What to produce —
All lines from the start of the listing below through the line containing "Everyone is welcome" are to be written out again exactly, and no others.

Data section —
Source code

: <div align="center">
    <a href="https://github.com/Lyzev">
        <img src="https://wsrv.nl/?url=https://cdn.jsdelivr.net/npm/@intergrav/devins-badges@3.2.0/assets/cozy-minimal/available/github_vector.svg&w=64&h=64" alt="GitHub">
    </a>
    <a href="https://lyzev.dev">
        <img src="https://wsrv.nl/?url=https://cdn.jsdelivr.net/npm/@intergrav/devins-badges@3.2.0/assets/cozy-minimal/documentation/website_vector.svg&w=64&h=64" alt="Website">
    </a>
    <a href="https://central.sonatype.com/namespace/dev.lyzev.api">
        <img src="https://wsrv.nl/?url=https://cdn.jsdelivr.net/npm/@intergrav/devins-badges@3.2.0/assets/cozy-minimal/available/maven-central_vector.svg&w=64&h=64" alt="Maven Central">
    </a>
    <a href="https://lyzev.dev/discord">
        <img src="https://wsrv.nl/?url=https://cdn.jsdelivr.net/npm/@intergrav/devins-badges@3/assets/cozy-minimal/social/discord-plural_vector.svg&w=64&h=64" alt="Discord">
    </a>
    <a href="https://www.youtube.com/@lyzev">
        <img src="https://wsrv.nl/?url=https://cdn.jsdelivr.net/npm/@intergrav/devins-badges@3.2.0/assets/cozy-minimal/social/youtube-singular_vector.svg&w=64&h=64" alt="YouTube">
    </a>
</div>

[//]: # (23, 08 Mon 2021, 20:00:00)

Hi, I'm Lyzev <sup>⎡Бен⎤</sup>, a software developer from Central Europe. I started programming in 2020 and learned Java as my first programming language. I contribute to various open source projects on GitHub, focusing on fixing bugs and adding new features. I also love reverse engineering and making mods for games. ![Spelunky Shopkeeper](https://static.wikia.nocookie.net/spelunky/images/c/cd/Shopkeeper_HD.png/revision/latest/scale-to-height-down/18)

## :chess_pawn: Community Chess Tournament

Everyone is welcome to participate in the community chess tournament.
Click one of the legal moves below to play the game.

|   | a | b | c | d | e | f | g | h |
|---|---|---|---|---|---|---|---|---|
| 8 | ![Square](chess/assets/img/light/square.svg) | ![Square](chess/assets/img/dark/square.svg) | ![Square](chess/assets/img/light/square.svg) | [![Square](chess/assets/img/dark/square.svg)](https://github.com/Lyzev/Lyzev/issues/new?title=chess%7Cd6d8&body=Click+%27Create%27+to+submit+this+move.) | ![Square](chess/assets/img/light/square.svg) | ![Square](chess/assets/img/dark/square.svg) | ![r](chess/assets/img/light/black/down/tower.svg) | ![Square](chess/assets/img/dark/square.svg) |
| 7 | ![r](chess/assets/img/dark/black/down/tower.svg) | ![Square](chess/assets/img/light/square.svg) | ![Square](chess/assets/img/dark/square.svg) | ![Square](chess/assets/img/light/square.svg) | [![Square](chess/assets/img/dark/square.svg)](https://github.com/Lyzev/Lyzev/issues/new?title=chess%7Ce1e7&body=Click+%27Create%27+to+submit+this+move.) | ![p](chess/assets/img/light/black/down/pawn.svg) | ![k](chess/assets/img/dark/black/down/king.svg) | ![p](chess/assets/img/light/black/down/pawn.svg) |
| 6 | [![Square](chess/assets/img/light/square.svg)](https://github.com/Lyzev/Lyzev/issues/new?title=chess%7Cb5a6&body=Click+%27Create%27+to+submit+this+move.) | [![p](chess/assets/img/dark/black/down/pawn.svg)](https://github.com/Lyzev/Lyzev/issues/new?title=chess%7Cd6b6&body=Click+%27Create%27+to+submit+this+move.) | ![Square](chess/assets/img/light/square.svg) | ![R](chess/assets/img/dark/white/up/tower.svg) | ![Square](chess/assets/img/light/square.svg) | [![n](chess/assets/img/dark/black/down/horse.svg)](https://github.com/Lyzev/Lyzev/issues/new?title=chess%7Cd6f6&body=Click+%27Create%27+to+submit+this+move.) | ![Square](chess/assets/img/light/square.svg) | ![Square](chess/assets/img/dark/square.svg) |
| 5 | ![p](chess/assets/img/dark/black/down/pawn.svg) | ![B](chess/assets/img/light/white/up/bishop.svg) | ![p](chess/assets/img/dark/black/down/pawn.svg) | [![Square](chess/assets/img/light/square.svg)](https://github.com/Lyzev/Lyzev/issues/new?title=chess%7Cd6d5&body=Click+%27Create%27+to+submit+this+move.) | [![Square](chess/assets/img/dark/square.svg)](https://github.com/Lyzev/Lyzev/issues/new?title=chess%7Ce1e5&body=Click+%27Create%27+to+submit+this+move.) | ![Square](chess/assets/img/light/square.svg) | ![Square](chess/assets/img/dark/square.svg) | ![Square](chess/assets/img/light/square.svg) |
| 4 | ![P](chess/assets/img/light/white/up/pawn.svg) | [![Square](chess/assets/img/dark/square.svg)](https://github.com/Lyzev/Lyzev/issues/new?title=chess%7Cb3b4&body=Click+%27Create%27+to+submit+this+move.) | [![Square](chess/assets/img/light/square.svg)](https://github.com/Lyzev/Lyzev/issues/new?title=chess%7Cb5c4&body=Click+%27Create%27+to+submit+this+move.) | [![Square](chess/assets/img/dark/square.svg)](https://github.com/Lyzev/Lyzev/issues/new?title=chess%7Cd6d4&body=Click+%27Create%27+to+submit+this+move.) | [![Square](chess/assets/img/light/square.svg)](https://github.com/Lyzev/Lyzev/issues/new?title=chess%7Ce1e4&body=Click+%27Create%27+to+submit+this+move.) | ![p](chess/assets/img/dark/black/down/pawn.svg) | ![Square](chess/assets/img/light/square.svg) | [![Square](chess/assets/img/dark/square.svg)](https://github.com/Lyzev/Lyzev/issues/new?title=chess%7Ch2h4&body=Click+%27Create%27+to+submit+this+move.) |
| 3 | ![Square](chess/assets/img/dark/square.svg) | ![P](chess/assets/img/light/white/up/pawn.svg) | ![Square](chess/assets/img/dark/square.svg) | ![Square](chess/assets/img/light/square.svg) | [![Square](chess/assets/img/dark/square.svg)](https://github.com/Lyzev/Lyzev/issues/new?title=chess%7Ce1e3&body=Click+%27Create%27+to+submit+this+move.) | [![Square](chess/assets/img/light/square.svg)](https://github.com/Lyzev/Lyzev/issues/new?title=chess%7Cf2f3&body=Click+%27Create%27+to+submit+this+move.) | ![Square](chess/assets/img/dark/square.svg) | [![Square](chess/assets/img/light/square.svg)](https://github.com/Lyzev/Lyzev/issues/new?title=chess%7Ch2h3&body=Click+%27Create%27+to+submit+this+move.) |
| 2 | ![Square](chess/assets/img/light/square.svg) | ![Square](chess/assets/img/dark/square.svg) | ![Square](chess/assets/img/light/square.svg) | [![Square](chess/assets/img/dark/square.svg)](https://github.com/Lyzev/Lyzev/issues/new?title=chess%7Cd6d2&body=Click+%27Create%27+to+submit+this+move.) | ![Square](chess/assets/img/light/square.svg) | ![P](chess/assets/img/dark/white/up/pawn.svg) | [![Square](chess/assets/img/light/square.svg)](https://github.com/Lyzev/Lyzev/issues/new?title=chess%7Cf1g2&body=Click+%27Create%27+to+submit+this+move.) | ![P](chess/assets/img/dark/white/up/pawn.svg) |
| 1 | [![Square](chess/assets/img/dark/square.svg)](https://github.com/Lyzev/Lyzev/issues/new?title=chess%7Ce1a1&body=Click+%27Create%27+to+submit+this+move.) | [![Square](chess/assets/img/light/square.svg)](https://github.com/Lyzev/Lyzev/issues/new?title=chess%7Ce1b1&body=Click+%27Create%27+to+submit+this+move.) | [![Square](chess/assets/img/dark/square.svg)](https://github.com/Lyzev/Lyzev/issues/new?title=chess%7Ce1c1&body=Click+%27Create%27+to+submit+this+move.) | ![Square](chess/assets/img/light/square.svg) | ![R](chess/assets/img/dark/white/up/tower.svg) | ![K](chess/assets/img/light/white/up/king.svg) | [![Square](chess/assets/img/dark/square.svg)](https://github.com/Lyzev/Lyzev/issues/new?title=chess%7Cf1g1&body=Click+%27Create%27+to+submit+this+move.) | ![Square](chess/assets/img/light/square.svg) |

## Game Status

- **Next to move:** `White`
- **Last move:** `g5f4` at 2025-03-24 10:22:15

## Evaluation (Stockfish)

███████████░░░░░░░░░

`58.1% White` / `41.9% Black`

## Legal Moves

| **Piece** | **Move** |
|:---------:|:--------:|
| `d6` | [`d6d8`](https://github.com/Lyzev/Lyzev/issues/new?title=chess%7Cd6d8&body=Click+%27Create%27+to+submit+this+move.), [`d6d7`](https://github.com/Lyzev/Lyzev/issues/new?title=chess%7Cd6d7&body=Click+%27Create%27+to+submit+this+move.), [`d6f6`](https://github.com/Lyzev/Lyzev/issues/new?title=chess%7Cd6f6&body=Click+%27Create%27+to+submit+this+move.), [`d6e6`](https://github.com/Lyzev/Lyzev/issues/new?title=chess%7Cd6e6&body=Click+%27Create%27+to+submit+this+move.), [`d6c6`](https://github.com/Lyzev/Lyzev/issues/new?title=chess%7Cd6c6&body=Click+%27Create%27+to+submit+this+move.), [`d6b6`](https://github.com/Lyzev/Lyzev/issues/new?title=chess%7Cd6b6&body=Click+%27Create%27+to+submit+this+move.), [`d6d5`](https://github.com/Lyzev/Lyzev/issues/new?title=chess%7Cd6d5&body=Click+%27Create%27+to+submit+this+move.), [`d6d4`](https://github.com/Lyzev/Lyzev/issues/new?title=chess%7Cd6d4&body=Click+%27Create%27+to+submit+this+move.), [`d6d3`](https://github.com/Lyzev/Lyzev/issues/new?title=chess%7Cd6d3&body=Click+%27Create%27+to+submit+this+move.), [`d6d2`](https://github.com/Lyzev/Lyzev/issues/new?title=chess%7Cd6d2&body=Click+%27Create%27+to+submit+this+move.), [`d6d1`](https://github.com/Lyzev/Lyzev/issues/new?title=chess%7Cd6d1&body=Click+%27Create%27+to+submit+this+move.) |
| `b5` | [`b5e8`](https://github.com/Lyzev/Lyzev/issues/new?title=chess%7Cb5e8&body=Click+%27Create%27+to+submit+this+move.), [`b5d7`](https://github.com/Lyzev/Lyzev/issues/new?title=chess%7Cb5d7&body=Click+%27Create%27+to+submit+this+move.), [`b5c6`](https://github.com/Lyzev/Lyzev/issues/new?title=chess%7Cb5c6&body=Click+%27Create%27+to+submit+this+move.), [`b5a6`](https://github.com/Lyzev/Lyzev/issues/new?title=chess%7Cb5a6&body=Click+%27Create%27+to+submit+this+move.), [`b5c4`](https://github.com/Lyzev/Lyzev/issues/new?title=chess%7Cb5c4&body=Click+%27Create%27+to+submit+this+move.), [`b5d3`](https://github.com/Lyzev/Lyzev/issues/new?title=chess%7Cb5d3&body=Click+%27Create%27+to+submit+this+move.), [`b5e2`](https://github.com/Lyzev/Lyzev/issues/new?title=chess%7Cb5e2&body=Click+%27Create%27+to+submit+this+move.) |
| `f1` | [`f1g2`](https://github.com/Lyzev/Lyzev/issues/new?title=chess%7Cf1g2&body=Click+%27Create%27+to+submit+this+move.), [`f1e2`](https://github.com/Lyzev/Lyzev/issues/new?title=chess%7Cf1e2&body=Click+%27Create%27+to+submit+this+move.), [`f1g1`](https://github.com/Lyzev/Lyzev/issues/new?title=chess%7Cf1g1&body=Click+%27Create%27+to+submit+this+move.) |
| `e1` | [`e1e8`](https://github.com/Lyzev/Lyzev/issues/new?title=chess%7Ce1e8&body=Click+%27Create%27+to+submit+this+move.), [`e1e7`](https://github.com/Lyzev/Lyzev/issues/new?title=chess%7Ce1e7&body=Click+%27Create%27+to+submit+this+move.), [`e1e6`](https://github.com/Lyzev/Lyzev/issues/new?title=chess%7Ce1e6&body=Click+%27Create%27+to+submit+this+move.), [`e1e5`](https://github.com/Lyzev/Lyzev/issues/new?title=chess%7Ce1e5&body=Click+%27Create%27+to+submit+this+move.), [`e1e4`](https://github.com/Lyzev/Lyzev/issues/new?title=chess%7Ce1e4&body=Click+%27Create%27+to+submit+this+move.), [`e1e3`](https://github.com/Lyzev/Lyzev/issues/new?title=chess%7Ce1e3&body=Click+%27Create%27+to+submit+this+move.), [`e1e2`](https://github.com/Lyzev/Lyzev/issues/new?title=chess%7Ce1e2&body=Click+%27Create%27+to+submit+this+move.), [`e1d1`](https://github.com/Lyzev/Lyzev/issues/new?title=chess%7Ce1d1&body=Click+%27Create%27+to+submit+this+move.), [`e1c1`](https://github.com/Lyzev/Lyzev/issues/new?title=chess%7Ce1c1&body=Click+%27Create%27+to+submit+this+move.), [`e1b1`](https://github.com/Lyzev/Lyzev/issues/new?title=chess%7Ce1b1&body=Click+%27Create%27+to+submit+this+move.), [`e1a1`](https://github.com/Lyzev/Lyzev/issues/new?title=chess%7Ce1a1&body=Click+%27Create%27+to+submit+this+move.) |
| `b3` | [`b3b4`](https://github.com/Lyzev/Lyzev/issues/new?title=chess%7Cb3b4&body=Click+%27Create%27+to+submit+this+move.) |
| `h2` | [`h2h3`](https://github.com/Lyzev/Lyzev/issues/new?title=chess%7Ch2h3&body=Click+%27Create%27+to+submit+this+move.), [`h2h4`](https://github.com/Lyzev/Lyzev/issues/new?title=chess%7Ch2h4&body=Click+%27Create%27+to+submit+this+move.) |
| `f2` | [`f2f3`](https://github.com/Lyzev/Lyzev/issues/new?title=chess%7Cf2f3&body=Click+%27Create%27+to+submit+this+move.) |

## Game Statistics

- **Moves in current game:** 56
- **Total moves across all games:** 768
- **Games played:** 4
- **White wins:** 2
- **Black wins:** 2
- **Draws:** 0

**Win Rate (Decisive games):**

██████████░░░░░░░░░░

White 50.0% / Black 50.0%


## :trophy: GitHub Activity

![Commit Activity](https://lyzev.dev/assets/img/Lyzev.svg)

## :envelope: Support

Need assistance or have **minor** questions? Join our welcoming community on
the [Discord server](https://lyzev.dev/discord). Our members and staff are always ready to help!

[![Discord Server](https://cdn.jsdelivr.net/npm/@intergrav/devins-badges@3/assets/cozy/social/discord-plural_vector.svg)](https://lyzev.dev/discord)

Solution for this exercise —
Source code

: <div align="center">
    <a href="https://github.com/Lyzev">
        <img src="https://wsrv.nl/?url=https://cdn.jsdelivr.net/npm/@intergrav/devins-badges@3.2.0/assets/cozy-minimal/available/github_vector.svg&w=64&h=64" alt="GitHub">
    </a>
    <a href="https://lyzev.dev">
        <img src="https://wsrv.nl/?url=https://cdn.jsdelivr.net/npm/@intergrav/devins-badges@3.2.0/assets/cozy-minimal/documentation/website_vector.svg&w=64&h=64" alt="Website">
    </a>
    <a href="https://central.sonatype.com/namespace/dev.lyzev.api">
        <img src="https://wsrv.nl/?url=https://cdn.jsdelivr.net/npm/@intergrav/devins-badges@3.2.0/assets/cozy-minimal/available/maven-central_vector.svg&w=64&h=64" alt="Maven Central">
    </a>
    <a href="https://lyzev.dev/discord">
        <img src="https://wsrv.nl/?url=https://cdn.jsdelivr.net/npm/@intergrav/devins-badges@3/assets/cozy-minimal/social/discord-plural_vector.svg&w=64&h=64" alt="Discord">
    </a>
    <a href="https://www.youtube.com/@lyzev">
        <img src="https://wsrv.nl/?url=https://cdn.jsdelivr.net/npm/@intergrav/devins-badges@3.2.0/assets/cozy-minimal/social/youtube-singular_vector.svg&w=64&h=64" alt="YouTube">
    </a>
</div>

[//]: # (23, 08 Mon 2021, 20:00:00)

Hi, I'm Lyzev <sup>⎡Бен⎤</sup>, a software developer from Central Europe. I started programming in 2020 and learned Java as my first programming language. I contribute to various open source projects on GitHub, focusing on fixing bugs and adding new features. I also love reverse engineering and making mods for games. ![Spelunky Shopkeeper](https://static.wikia.nocookie.net/spelunky/images/c/cd/Shopkeeper_HD.png/revision/latest/scale-to-height-down/18)

## :chess_pawn: Community Chess Tournament

Everyone is welcome to participate in the community chess tournament.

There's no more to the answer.